The challenge came in the spring of 1985. The annual business plan was done every spring, turned in to management in June and then discussed and revised and resubmitted and eventually accepted in July. In April of 1985 I had been the consultant for that process for four years running when Hector Saldana, manager of the group, said:
“Tim, yes I want you to do our annual plan for us again this year. But only on two conditions: first, I want you to stop working for other computer companies. Second, I want you to take up a desk in our office, come every day, and sit here and see us implement the plan.”
Happily, he also had some good news related to giving up other competing companies as clients: “And, if you agree to do this, I want to contract you for all of your hours for the next year, and at your regular billing rate.”
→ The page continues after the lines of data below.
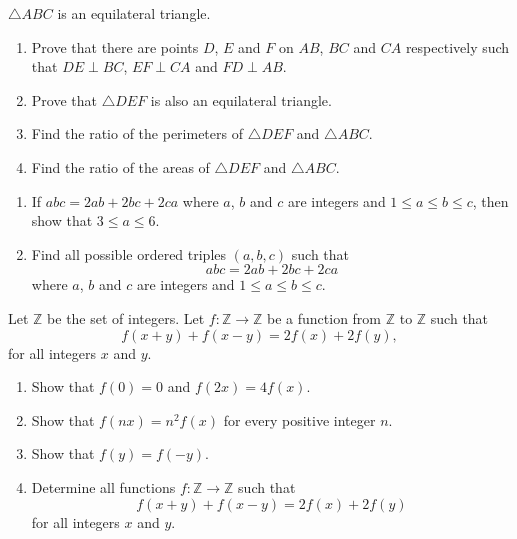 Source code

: \begin{problems}
    \problem $\triangle ABC$ is an equilateral triangle. 
    \begin{enumerate}
        \item Prove that there are points $D$, $E$ and $F$ on $AB$, $BC$ and
            $CA$ respectively such that $DE \perp BC$, $EF\perp CA$ and $FD
            \perp AB$. 

        \item Prove that $\triangle DEF$ is also an equilateral triangle.

        \item Find the ratio of the perimeters of $\triangle DEF$ and
            $\triangle ABC$.
        
        \item Find the ratio of the areas of $\triangle DEF$ and $\triangle
            ABC$. 
    \end{enumerate}
    
    \problem
    \begin{enumerate}
        \item If $abc = 2ab + 2bc +2ca$ where $a$, $b$ and $c$ are integers and
            $1 \leq a \leq b \leq c$, then show that $3 \leq a \leq 6$.
        
        \item Find all possible ordered triples $(a,b,c)$ such that \[abc = 2ab
            + 2bc + 2ca\] where $a$, $b$ and $c$ are integers and $1 \leq a
            \leq b \leq c$. 
    \end{enumerate}
    
    \problem Let $\mathbb{Z}$ be the set of integers. Let $f:\mathbb{Z}
    \rightarrow \mathbb{Z}$ be a function from $\mathbb{Z}$ to $\mathbb{Z}$
    such that 
    \[f(x + y) + f(x - y) = 2f(x) + 2f(y),\]
    for all integers $x$ and $y$. 
    \begin{enumerate}
        \item Show that $f(0) = 0$ and $f(2x) = 4f(x)$. 
        
        \item Show that $f(nx) = n^2f(x)$ for every positive integer $n$. 
        
        \item Show that $f(y) = f(-y)$. 
        
        \item Determine all functions $f:\mathbb{Z} \rightarrow \mathbb{Z}$
            such that 
            \[f(x + y) + f(x - y) = 2f(x) + 2f(y)\] 
            for all integers $x$ and $y$. 
    \end{enumerate}
    

\end{problems}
The condition of giving up competing clients was difficult for a one-person business. What if Apple had problems, or changed its policy regarding consultants? What if Hector got promoted or fired? Where would I be then, if I had given up other business relationships.
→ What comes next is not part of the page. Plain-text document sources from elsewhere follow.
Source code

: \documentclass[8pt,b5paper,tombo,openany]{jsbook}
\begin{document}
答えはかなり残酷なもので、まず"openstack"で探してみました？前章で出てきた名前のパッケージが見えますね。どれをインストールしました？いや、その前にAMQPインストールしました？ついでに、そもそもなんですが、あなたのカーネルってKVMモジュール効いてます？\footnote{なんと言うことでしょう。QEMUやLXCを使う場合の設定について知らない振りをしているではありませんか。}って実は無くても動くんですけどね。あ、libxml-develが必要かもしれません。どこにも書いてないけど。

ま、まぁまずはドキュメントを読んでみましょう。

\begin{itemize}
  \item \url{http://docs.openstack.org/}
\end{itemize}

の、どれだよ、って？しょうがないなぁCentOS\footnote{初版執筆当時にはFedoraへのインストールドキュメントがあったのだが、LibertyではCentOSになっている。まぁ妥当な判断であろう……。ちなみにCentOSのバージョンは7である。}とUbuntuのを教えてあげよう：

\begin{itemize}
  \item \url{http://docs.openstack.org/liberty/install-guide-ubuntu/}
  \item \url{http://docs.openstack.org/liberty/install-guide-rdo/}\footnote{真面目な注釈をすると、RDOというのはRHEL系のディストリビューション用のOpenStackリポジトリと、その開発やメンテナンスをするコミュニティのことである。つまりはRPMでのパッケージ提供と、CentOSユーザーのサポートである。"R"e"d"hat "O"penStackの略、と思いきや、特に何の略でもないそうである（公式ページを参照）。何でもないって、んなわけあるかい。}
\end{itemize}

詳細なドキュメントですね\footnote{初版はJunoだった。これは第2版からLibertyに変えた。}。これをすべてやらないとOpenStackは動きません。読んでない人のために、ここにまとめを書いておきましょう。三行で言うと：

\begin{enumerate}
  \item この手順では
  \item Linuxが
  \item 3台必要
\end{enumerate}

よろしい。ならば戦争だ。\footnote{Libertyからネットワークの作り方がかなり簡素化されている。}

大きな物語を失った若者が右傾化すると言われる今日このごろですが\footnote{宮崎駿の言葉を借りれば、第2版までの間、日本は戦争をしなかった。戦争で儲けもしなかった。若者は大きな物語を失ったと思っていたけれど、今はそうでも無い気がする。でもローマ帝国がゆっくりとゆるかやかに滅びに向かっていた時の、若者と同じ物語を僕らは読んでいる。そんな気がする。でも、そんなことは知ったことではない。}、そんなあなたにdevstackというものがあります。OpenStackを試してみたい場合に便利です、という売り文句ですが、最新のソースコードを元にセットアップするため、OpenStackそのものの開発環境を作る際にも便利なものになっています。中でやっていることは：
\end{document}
That’s not the real point of the story, although it does relate to planning as you go. That certainly wasn’t part of my business plan for my business, but it was a classic example of changed assumptions. We talked about it at home at length, and decided to go ahead with it. However, we also modified the plan we had going related to efforts to generate new leads and new business: we would focus that effort within Apple itself, different groups that didn’t talk much to each other, to reduce risk of having two many eggs in the single Apple Latin America basket. The plan was modified for cause, to accommodate changed assumptions.
The problem of implementation, however, forced me to consider the difference between the plan and the results of the plan.
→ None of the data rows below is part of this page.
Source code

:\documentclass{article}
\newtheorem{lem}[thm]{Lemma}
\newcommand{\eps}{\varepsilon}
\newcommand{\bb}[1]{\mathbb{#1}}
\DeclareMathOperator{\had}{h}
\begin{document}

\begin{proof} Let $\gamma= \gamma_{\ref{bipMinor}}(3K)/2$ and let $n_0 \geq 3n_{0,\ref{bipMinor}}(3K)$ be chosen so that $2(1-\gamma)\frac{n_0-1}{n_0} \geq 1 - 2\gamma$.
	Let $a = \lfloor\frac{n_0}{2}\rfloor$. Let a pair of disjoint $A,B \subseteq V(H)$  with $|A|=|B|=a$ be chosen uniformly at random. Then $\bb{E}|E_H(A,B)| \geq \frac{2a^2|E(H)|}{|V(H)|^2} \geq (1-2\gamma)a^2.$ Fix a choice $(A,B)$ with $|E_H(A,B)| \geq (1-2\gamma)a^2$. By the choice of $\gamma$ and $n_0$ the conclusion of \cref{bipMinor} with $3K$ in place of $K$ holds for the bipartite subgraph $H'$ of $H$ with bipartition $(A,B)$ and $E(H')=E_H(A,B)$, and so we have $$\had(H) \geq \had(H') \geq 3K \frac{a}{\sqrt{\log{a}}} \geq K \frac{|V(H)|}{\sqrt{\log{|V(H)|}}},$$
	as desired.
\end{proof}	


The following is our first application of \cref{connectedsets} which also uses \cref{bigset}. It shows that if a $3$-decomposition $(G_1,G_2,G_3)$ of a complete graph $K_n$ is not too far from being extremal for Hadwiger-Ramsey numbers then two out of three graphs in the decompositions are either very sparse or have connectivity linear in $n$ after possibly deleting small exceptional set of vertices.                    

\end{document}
There was some history. The previous year or two had been the time of “desktop publishing” for Apple Computer. Desktop publishing, which we now take for granted, started with the first Macintosh laser printer in 1985. It was a huge advantage for Apple in competition against other personal computer systems.
Our plan for fiscal 1985 had been to emphasize desktop publishing in most of our marketing efforts. And it didn’t happen. While we talked about desktop publishing in every meeting, the managers would go back to their desks, take phone calls, put out fires, and forget about it. They didn’t intend to, but they’d had so much emphasis on desktop publishing that it seemed boring, old hat. Multimedia was the thing.
So, faced with the implementation challenge, I created what became the strategy pyramid to manage strategic alignment. We ended up with a relatively simple database of business activities. Collaterals (meaning brochures and such), bundle deals (software included with the hardware at special bundled prices), advertising, trade shows, meetings and events, all were tied into a system that identified what strategy point they impacted, and what tactic.
So during that year, as business went on, we were able to view actual activities, spending and effort, divided by priority. We set more budget money for desktop publishing activities than any other. During the review meetings, we compared actual spending and activities (the beginning of what I talk about as metrics) to planned spending and activities. And over time, with pie charts and bar charts to help, we were able to build strategic alignment. What was done was what the strategy dictated.
The plan-as-you-go implication was that this didn’t happen just because it was in the plan. It took management. There was a plan review schedule with the meetings on the calendar way in advance, and for every meeting I was able to produce data on progress towards planned goals. The managers discussed results. Plan vs. actual metrics became important.
When things didn’t go according to plan, the meetings would bring that to the surface. Managers would explain how the assumptions turned out wrong, or some unforeseen event — we had good results as well as bad results — and we would on occasion revise the plan.